## Stored data
━━━━━━━━━━━━━━━━

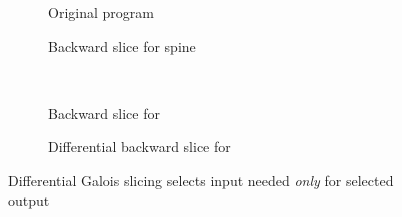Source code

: \begin{figure}
   \small
   \begin{centering}
      \begin{subfigure}{0.45\textwidth}
         {}
      \caption{Original program}
      \label{fig:example:diff-slicing:original}
   \end{subfigure}
      \begin{subfigure}{0.45\textwidth}
         {}
      \caption{Backward slice for spine \kw{($\hole$, $\hole$)}}
      \label{fig:example:diff-slicing:spine}
      \end{subfigure}
      \\
      \begin{subfigure}{0.45\textwidth}
         {}
      \caption{Backward slice for }
      \label{fig:example:diff-slicing:subtree}
      \end{subfigure}
      \begin{subfigure}{0.45\textwidth}
         {}
      \caption{Differential backward slice for }
      \label{fig:example:diff-slicing:differential}
      \end{subfigure}
   \end{centering}
   \caption{Differential Galois slicing selects input needed \emph{only} for selected output}
   \label{fig:example:diff-slicing}
\end{figure}
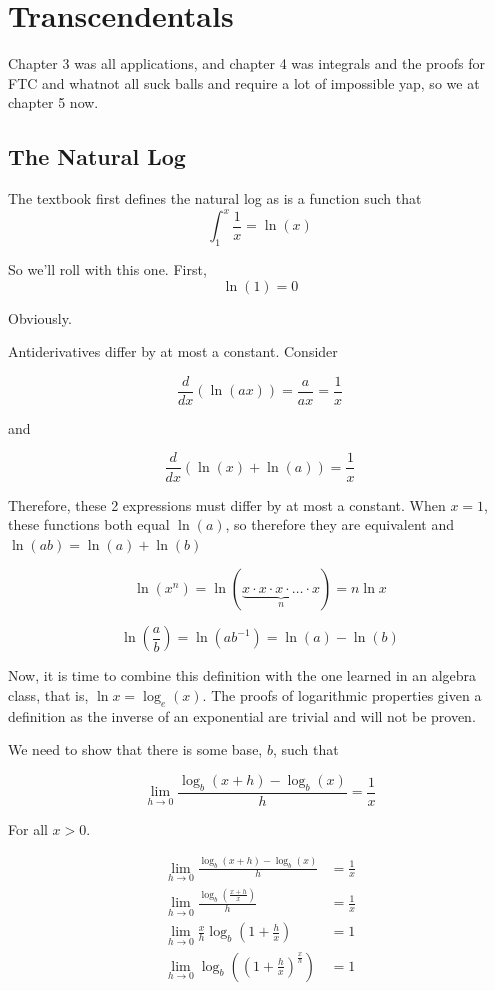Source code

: \clearpage
\section{Transcendentals}

Chapter 3 was all applications, and chapter 4 was integrals and the proofs for FTC and whatnot all suck balls and require a lot of impossible yap, so we at chapter 5 now. 


\subsection{The Natural Log}

The textbook first defines the natural log as is a function such that 
\[\int _1 ^x \frac{1}{x} = \ln(x)\]

So we'll roll with this one. First, 
\[\ln(1) = 0\]

Obviously.

Antiderivatives differ by at most a constant. Consider

\[\frac{d}{dx}(\ln(ax)) = \frac{a}{ax} = \frac{1}{x}\]

and

\[\frac{d}{dx}(\ln(x) + \ln(a)) = \frac{1}{x}\]

Therefore, these 2 expressions must differ by at most a constant. When $x=1$, these functions both equal $\ln(a)$, so therefore they are equivalent and $\boxed{\ln(ab) = \ln(a) + \ln(b)}$

\[\ln(x^n) = \ln(\underbrace{x \cdot x \cdot x \cdot \ldots \cdot x}_n) = \boxed{n \ln x}\]

\[\ln(\frac{a}{b}) = \ln(ab^{-1}) =\boxed{\ln(a) - \ln(b)}\]

Now, it is time to combine this definition with the one learned in an algebra class, that is, $\ln x = \log_e(x)$. The proofs of logarithmic properties given a definition as the inverse of an exponential are trivial and will not be proven.

We need to show that there is some base, $b$, such that 

\[\lim_{h \to 0} \frac{\log_b(x + h) - \log_b(x)}{h} = \frac{1}{x}\]

For all $x > 0$.

\begin{align}
    \lim_{h \to 0} \frac{\log_b(x + h) - \log_b(x)}{h} &= \frac{1}{x} \\
    \lim_{h \to 0} \frac{\log_b(\frac{x + h}{x})}{h} &= \frac{1}{x} \\
    \lim_{h \to 0} \frac{x}{h} \log_b(1 + \frac{h}{x}) &= 1 \\
    \lim_{h \to 0} \log_b({(1 + \frac{h}{x})^{\frac{x}{h}}}) &= 1 \\
\end{align}


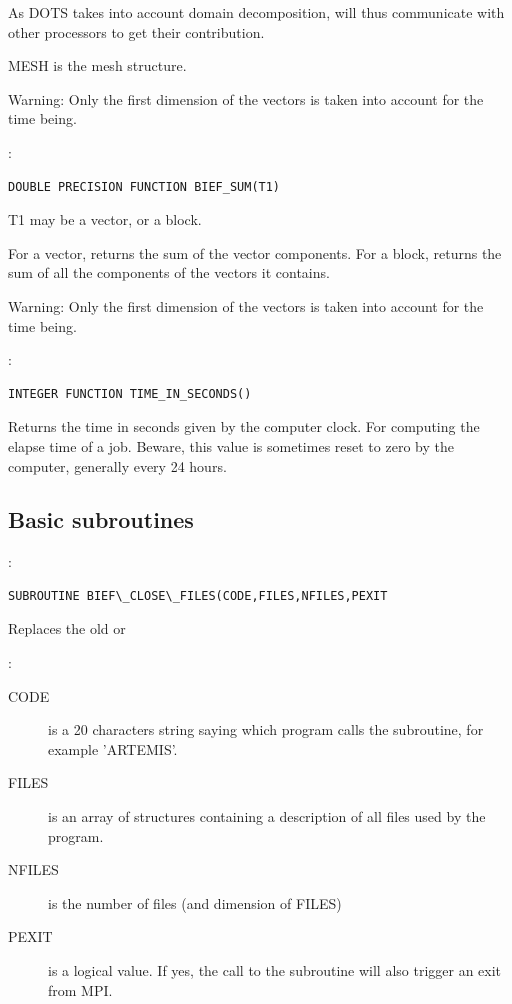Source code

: As DOTS takes into account domain decomposition,  will thus
communicate with other processors to get their contribution.

MESH is the mesh structure.

\begin{WarningBlock}{Warning:}
Only the first dimension of the vectors is taken into account for the time being.
\end{WarningBlock}

:
\begin{lstlisting}[language=TelFortran]
DOUBLE PRECISION FUNCTION BIEF_SUM(T1)
\end{lstlisting}

T1 may be a vector, or a block.

For a vector, returns the sum of the vector components. For a block, returns
the sum of all the components of the vectors it contains.

\begin{WarningBlock}{Warning:}
Only the first dimension of the vectors is taken into account for the time being.
\end{WarningBlock}

:
\begin{lstlisting}[language=TelFortran]
INTEGER FUNCTION TIME_IN_SECONDS()
\end{lstlisting}

Returns the time in seconds given by the computer clock. For computing the
elapse time of a job. Beware, this value is sometimes reset to zero by the
computer, generally every 24 hours.

\subsection{Basic subroutines}

:
\begin{lstlisting}[language=TelFortran]
SUBROUTINE BIEF\_CLOSE\_FILES(CODE,FILES,NFILES,PEXIT
\end{lstlisting}

Replaces the old  or 

:
\begin{description}
  \item [CODE] is a 20 characters string saying which program calls the
    subroutine, for example 'ARTEMIS'.
  \item [FILES] is an array of  structures containing a
    description of all files used by the program.
  \item [NFILES] is the number of files (and dimension of FILES)
  \item [PEXIT] is a logical value. If yes, the call to the subroutine will
    also trigger an exit from MPI.
\end{description}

━━━━━━━━━━━━━━━━

## Exercise prompt
Filter the entries above down to the lines that contain "caption".

## Exercise solution
      \caption{Original program}
      \caption{Backward slice for spine \kw{($\hole$, $\hole$)}}
      \caption{Backward slice for }
      \caption{Differential backward slice for }
   \caption{Differential Galois slicing selects input needed \emph{only} for selected output}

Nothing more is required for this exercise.